[Records supplied]
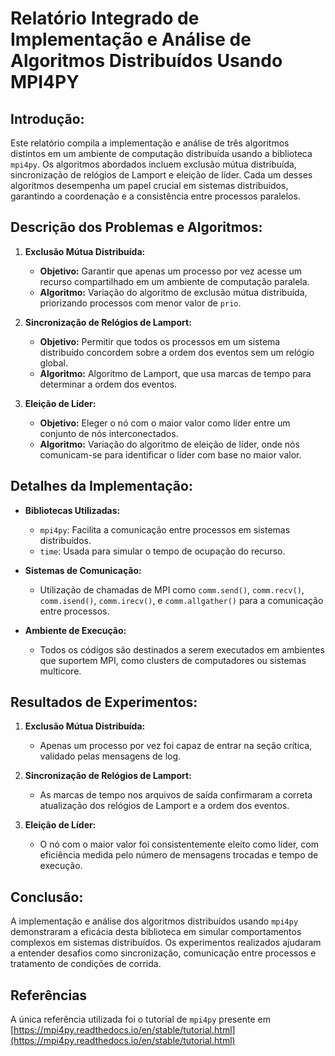 # Relatório Integrado de Implementação e Análise de Algoritmos Distribuídos Usando MPI4PY

## Introdução:
Este relatório compila a implementação e análise de três algoritmos distintos em um ambiente de computação distribuída usando a biblioteca `mpi4py`. Os algoritmos abordados incluem exclusão mútua distribuída, sincronização de relógios de Lamport e eleição de líder. Cada um desses algoritmos desempenha um papel crucial em sistemas distribuídos, garantindo a coordenação e a consistência entre processos paralelos.

## Descrição dos Problemas e Algoritmos:

1. **Exclusão Mútua Distribuída:**
   - **Objetivo:** Garantir que apenas um processo por vez acesse um recurso compartilhado em um ambiente de computação paralela.
   - **Algoritmo:** Variação do algoritmo de exclusão mútua distribuída, priorizando processos com menor valor de `prio`.

2. **Sincronização de Relógios de Lamport:**
   - **Objetivo:** Permitir que todos os processos em um sistema distribuído concordem sobre a ordem dos eventos sem um relógio global.
   - **Algoritmo:** Algoritmo de Lamport, que usa marcas de tempo para determinar a ordem dos eventos.

3. **Eleição de Líder:**
   - **Objetivo:** Eleger o nó com o maior valor como líder entre um conjunto de nós interconectados.
   - **Algoritmo:** Variação do algoritmo de eleição de líder, onde nós comunicam-se para identificar o líder com base no maior valor.

## Detalhes da Implementação:

- **Bibliotecas Utilizadas:**
  - `mpi4py`: Facilita a comunicação entre processos em sistemas distribuídos.
  - `time`: Usada para simular o tempo de ocupação do recurso.

- **Sistemas de Comunicação:**
  - Utilização de chamadas de MPI como `comm.send()`, `comm.recv()`, `comm.isend()`, `comm.irecv()`, e `comm.allgather()` para a comunicação entre processos.

- **Ambiente de Execução:**
  - Todos os códigos são destinados a serem executados em ambientes que suportem MPI, como clusters de computadores ou sistemas multicore.

## Resultados de Experimentos:

1. **Exclusão Mútua Distribuída:**
   - Apenas um processo por vez foi capaz de entrar na seção crítica, validado pelas mensagens de log.

2. **Sincronização de Relógios de Lamport:**
   - As marcas de tempo nos arquivos de saída confirmaram a correta atualização dos relógios de Lamport e a ordem dos eventos.

3. **Eleição de Líder:**
   - O nó com o maior valor foi consistentemente eleito como líder, com eficiência medida pelo número de mensagens trocadas e tempo de execução.

## Conclusão:
A implementação e análise dos algoritmos distribuídos usando `mpi4py` demonstraram a eficácia desta biblioteca em simular comportamentos complexos em sistemas distribuídos. Os experimentos realizados ajudaram a entender desafios como sincronização, comunicação entre processos e tratamento de condições de corrida.

## Referências

A única referência utilizada foi o tutorial de `mpi4py` presente em [https://mpi4py.readthedocs.io/en/stable/tutorial.html](https://mpi4py.readthedocs.io/en/stable/tutorial.html)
[/Records supplied]
**Required work**
Quote the records above exactly, leaving out any pictures.

**Written answer**
 # Relatório Integrado de Implementação e Análise de Algoritmos Distribuídos Usando MPI4PY

## Introdução:
Este relatório compila a implementação e análise de três algoritmos distintos em um ambiente de computação distribuída usando a biblioteca `mpi4py`. Os algoritmos abordados incluem exclusão mútua distribuída, sincronização de relógios de Lamport e eleição de líder. Cada um desses algoritmos desempenha um papel crucial em sistemas distribuídos, garantindo a coordenação e a consistência entre processos paralelos.

## Descrição dos Problemas e Algoritmos:

1. **Exclusão Mútua Distribuída:**
   - **Objetivo:** Garantir que apenas um processo por vez acesse um recurso compartilhado em um ambiente de computação paralela.
   - **Algoritmo:** Variação do algoritmo de exclusão mútua distribuída, priorizando processos com menor valor de `prio`.

2. **Sincronização de Relógios de Lamport:**
   - **Objetivo:** Permitir que todos os processos em um sistema distribuído concordem sobre a ordem dos eventos sem um relógio global.
   - **Algoritmo:** Algoritmo de Lamport, que usa marcas de tempo para determinar a ordem dos eventos.

3. **Eleição de Líder:**
   - **Objetivo:** Eleger o nó com o maior valor como líder entre um conjunto de nós interconectados.
   - **Algoritmo:** Variação do algoritmo de eleição de líder, onde nós comunicam-se para identificar o líder com base no maior valor.

## Detalhes da Implementação:

- **Bibliotecas Utilizadas:**
  - `mpi4py`: Facilita a comunicação entre processos em sistemas distribuídos.
  - `time`: Usada para simular o tempo de ocupação do recurso.

- **Sistemas de Comunicação:**
  - Utilização de chamadas de MPI como `comm.send()`, `comm.recv()`, `comm.isend()`, `comm.irecv()`, e `comm.allgather()` para a comunicação entre processos.

- **Ambiente de Execução:**
  - Todos os códigos são destinados a serem executados em ambientes que suportem MPI, como clusters de computadores ou sistemas multicore.

## Resultados de Experimentos:

1. **Exclusão Mútua Distribuída:**
   - Apenas um processo por vez foi capaz de entrar na seção crítica, validado pelas mensagens de log.

2. **Sincronização de Relógios de Lamport:**
   - As marcas de tempo nos arquivos de saída confirmaram a correta atualização dos relógios de Lamport e a ordem dos eventos.

3. **Eleição de Líder:**
   - O nó com o maior valor foi consistentemente eleito como líder, com eficiência medida pelo número de mensagens trocadas e tempo de execução.

## Conclusão:
A implementação e análise dos algoritmos distribuídos usando `mpi4py` demonstraram a eficácia desta biblioteca em simular comportamentos complexos em sistemas distribuídos. Os experimentos realizados ajudaram a entender desafios como sincronização, comunicação entre processos e tratamento de condições de corrida.

## Referências

A única referência utilizada foi o tutorial de `mpi4py` presente em [https://mpi4py.readthedocs.io/en/stable/tutorial.html](https://mpi4py.readthedocs.io/en/stable/tutorial.html)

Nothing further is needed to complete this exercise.